Fort Smith : 200 seek audition for TV’s Survivor
Posted on Sunday, January 22, 2006
FORT SMITH - Bull rider Louis "Tootie"Napier, trampled within an inch of his life in 1984 by a bull named Old Skunk, feels uniquely qualified to join the next cast of the CBS-TV show Survivor.
"The bull broke nine ribs, messed up three vertebrae in my neck, and collapsed my left lung,"the 44-year-old Charleston resident said. "I am a survivor."
More than 200 devoted Survivor fans like Napier turned out at Central Mall in Fort Smith on Saturday at an open casting call for the hit reality show's 13 th edition.
With only 75 people guaranteed a chance to make a twominute audition tape, the truly zealous camped outside the mall Friday night in the hopes of earning a shot at the $ 1 million grand prize.
Tony Griffith, 42, of Greenwood was first in line when KFSM Channel 5 began shooting audition tape just before 1 p.m.
"I've been awake now for 32 hours,"the bleary-eyed, stay-athome dad said. "I'm that kind of a competitor."
Despite the drive of aspiring contestants like Griffith, their chance of appearing on the show, scheduled for a fall broadcast on CBS, is slim.
Though only 1, 500 people applied to appear on the first Survivor, between 30, 000-40, 000 should apply this year.
About 800 will get secondround interviews, and then a select few will be flown to California for 10 days of final interviews.
One area woman, Fayetteville firefighter Stephanie Dill, beat the odds and appeared on Survivor : Thailand, but she became ill early and was voted off the 2002 installment, so she didn't win the big prize.
In the end, said Casting Director Lynne Spillman in a telephone interview, only two or three open-call applicants will appear on the show, set to begin 39 days of filming in late May.
Independent applications and recruited contestants fill out the majority of each season's cast.
Facing such long odds, what traits does a contestant need to display to take to catch the eye of Spillman, who has cast every season of Survivor and The Amazing Race ?
"Sex, conflict, and humor - to me, that's the key to reality casting,"Spillman said. "There have been contestants who embodied all three, and they were perfect."
Lauren Wilbur, 21, a fashion design major at Missouri State University in Springfield, Mo., projected at least one of these qualities during her two-minute audition tape.
If selected, she promised to "disco-dance naked,"and "hook up with a hot, rugged, bearded man."
"There are lots of incentives if they pick me,"she said, after her friends mobbed her with smiles and hugs after the audition.
Other hopefuls touted their regional roots on camera.
Alma resident Paul Brown, a 42-year-old warehouse supervisor, donned a red plastic Razorback hat and called the Hogs so loud that it turned every head in the mall's food court.
"Wooo, Pig ! Sooey ! Razorbacks ! Arkansas, take me to the island of Survivor !"he yelled at the camera. "I will be the next survivor.

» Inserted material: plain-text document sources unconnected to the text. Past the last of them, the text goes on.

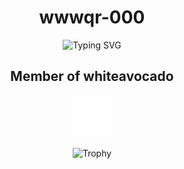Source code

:<h1 align="center">wwwqr-000</h1>
<div align="center">
    <p align="center">
    <img src="https://readme-typing-svg.demolab.com?font=Fira+Code&duration=3000&pause=1000&color=03F708&center=true&random=true&width=435&lines=Software+Developer;Ethical+Hacking;Networking;Linux+User;Tor+Builder" alt="Typing SVG" />
    </p>
</div>
<h2 align="center">Member of whiteavocado</h2>
<div align="center">
    <a href="http://ncngrqwu57nbrm7fvqyogywnhrxuxehyphymaufhbqx2flu5yoq2n6id.onion/"><img src="https://raw.githubusercontent.com/wwwqr-000/wwwqr-000/refs/heads/main/whiteavocado.png" title="whiteavocado" alt="whiteavocado"></a>
</div>
<br>
<div align=center>
  <img src="https://github-profile-trophy.vercel.app/?username=wwwqr-000&row=2&column=3&no-bg=true&margin-w=2&margin-h=2&no-frame=true" alt="Trophy"/>
</div>
<br>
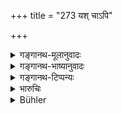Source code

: +++
title = "273 यश् चाऽपि"

+++

<details><summary>गङ्गानथ-मूलानुवादः</summary>

If one who subsists on religion deviates from religious ordinances, he shall punish him severely by a fine,—fallen as he is from his duty.—(273)
</details>

<details><summary>गङ्गानथ-भाष्यानुवादः</summary>

**(verses 9.262-273)  
**

(No Bhāṣya.)
</details>

<details><summary>गङ्गानथ-टिप्पन्यः</summary>

This verse is quoted in *Vivādaratnākara* (p. 625), which adds the following notes:—‘*Samaya*’, scriptural conventions;—‘*dharmajīvanaḥ*’ Brāhmaṇa and the rest;—‘*āploṣet*’, should bum *i.e*., inflict pain;—and in *Vyavahāra-Bālambhaṭṭī* (p. 991).
</details>

<details><summary>भारुचिः</summary>

ब्राह्मणो **धर्मजीवनः** । स ह्य् अनुपकृत्य जीवति । यतस् तस्यापि स्वधर्मस्थापनार्थं दण्डो ऽपराधानुरूपः प्रणेयः ॥ ९.२७३ ॥
</details>

<details><summary>Bühler</summary>

273	Moreover if (a man), who subsists by (the fulfilment of) the law, departs from the established rule of the law, the (king) shall severely punish him by a fine, (because he) violated his duty.
</details>
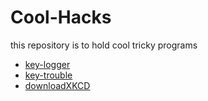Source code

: # Cool-Hacks

this repository is to hold cool tricky programs 
- [key-logger](https://github.com/sumandullat/Cool-Hacks/tree/master/key_logger)
- [key-trouble](https://github.com/sumandullat/Cool-Hacks/tree/master/key_trouble)
- [downloadXKCD](https://github.com/sumandullat/Cool-Hacks/tree/master/downloadXKCD)
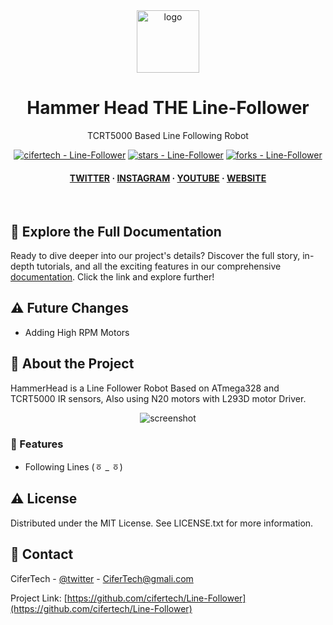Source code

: <div align="center">

  <img src="https://user-images.githubusercontent.com/62047147/195847997-97553030-3b79-4643-9f2c-1f04bba6b989.png" alt="logo" width="100" height="auto" />
  <h1>Hammer Head THE Line-Follower</h1>
   
  <p>
    TCRT5000 Based Line Following Robot
  </p>
   

 
<!-- Badges -->

<a href="https://github.com/cifertech/Line-Follower" title="Go to GitHub repo"><img src="https://img.shields.io/static/v1?label=cifertech&message=Line-Follower&color=purple&logo=github" alt="cifertech - Line-Follower"></a>
<a href="https://github.com/cifertech/Line-Follower"><img src="https://img.shields.io/github/stars/cifertech/Line-Follower?style=social" alt="stars - Line-Follower"></a>
<a href="https://github.com/cifertech/Line-Follower"><img src="https://img.shields.io/github/forks/cifertech/Line-Follower?style=social" alt="forks - Line-Follower"></a>
   
<h4>
    <a href="https://twitter.com/techcifer">TWITTER</a>
  <span> · </span>
    <a href="https://www.instagram.com/cifertech/">INSTAGRAM</a>
  <span> · </span>
    <a href="https://www.youtube.com/c/techcifer">YOUTUBE</a>
  <span> · </span>
    <a href="https://cifertech.net/">WEBSITE</a>
  </h4>
</div> 
 
<br />


## 📖 Explore the Full Documentation

Ready to dive deeper into our project's details? Discover the full story, in-depth tutorials, and all the exciting features in our comprehensive [documentation](https://cifertech.net/esp32-div-your-swiss-army-knife-for-wireless-networks/). Click the link and explore further!


## ⚠ Future Changes
- Adding High RPM Motors
  

<!-- About the Project -->
## :star2: About the Project
HammerHead is a Line Follower Robot Based on ATmega328 and TCRT5000 IR sensors, Also using N20 motors with L293D motor Driver.


<div align="center"> 
  <img src="https://github.com/cifertech/ESP32-DIV/assets/62047147/335e1228-4cb5-4aa0-9b72-c09dcf7b02f9" alt="screenshot" width="Auto" height="Auto" />
</div>


<!-- Features -->
### :dart: Features

- Following Lines (ㆆ _ ㆆ)


<!-- License --> 
## :warning: License
 
Distributed under the MIT License. See LICENSE.txt for more information.


<!-- Contact -->
## :handshake: Contact 

CiferTech - [@twitter](https://twitter.com/techcifer) - CiferTech@gmali.com

Project Link: [https://github.com/cifertech/Line-Follower](https://github.com/cifertech/Line-Follower)
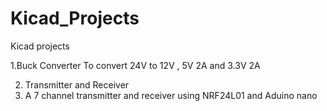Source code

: # Kicad_Projects
Kicad projects

1.Buck Converter
  To convert 24V to 12V , 5V 2A and 3.3V 2A

2. Transmitter and Receiver
3.   A 7 channel transmitter and receiver using NRF24L01 and Aduino nano
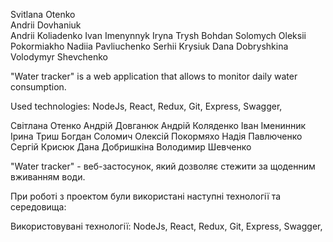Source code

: Svitlana Otenko  
Andrii Dovhaniuk  
Andrii Koliadenko
Ivan Imenynnyk
Iryna Trysh
Bohdan Solomych
Oleksii Pokormiakho
Nadiia Pavliuchenko
Serhii Krysiuk
Dana Dobryshkina
Volodymyr Shevchenko

"Water tracker" is a web application that allows to monitor daily water consumption.

Used technologies:
NodeJs, React, Redux, Git, Express, Swagger,


Світлана Отенко
Андрій Довганюк
Андрій Коляденко
Іван Іменинник
Ірина Триш
Богдан Соломич 
Олексій Покормяхо
Надія Павлюченко
Сергій Крисюк
Дана Добришкіна
Володимир Шевченко

"Water tracker" - веб-застосунок, який дозволяє стежити за щоденним вживанням води. 

При роботі з проектом були використані наступні технології та середовища:

Використовувані технології:
NodeJs, React, Redux, Git, Express, Swagger,

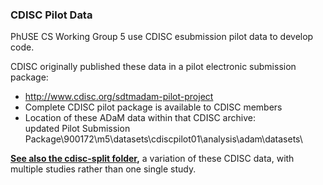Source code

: ### CDISC Pilot Data

PhUSE CS Working Group 5 use CDISC esubmission pilot data to develop code.

CDISC originally published these data in a pilot electronic submission package:
  * http://www.cdisc.org/sdtmadam-pilot-project
  * Complete CDISC pilot package is available to CDISC members
  * Location of these ADaM data within that CDISC archive:<br/>updated Pilot Submission Package\900172\m5\datasets\cdiscpilot01\analysis\adam\datasets\

**[See also the cdisc-split folder](https://github.com/phuse-org/phuse-scripts/tree/master/data/adam/cdisc-split),** a variation of these CDISC data, with multiple studies rather than one single study.
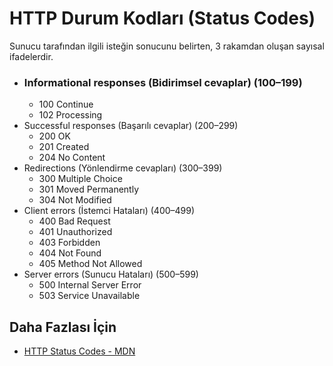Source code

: HTTP Durum Kodları (Status Codes) 
======
Sunucu tarafından ilgili isteğin sonucunu belirten, 3 rakamdan oluşan sayısal ifadelerdir. 

- ### Informational responses (Bidirimsel cevaplar) (100–199)  
	- 100 Continue
	- 102 Processing
- Successful responses (Başarılı cevaplar) (200–299) 
	- 200 OK
	- 201 Created
	- 204 No Content
- Redirections (Yönlendirme cevapları) (300–399) 
	- 300 Multiple Choice
	- 301 Moved Permanently
	- 304 Not Modified
- Client errors (İstemci Hataları) (400–499) 
	- 400 Bad Request
	- 401 Unauthorized
	- 403 Forbidden
	- 404 Not Found
	- 405 Method Not Allowed
- Server errors (Sunucu Hataları) (500–599) 
	- 500 Internal Server Error
	- 503 Service Unavailable

## Daha Fazlası İçin
- [HTTP Status Codes - MDN](https://developer.mozilla.org/en-US/docs/Web/HTTP/Status#information_responses)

You just don't know it yet."
Before Brown has a chance to make his small-screen debut, however, the newest edition of Survivor must air.
CBS broadcasts the first episode of Survivor : Panama - Exile Island at 7 p.m. Feb. 2.
Spillman said that the new 16-member cast is "one of the best in a very long time."
Headlining the group is a retired astronaut who logged 734 hours in space, and a former Lithuanian league professional basketball player turned California yoga instructor.
At the end of the day, Greg Thomas, KFSM creative services director said that the station taped 124 contestants in a little over three hours.
"That was pretty good since we only guaranteed 75,"he said. The tapes now will be sent to Spillman and her associates at Survivor, who will contact the lucky few who earn second-round invitations by mid-March. "It's probably easier to win the lottery,"Brown said, sporting his Razorbacks windbreaker. "But it's a chance."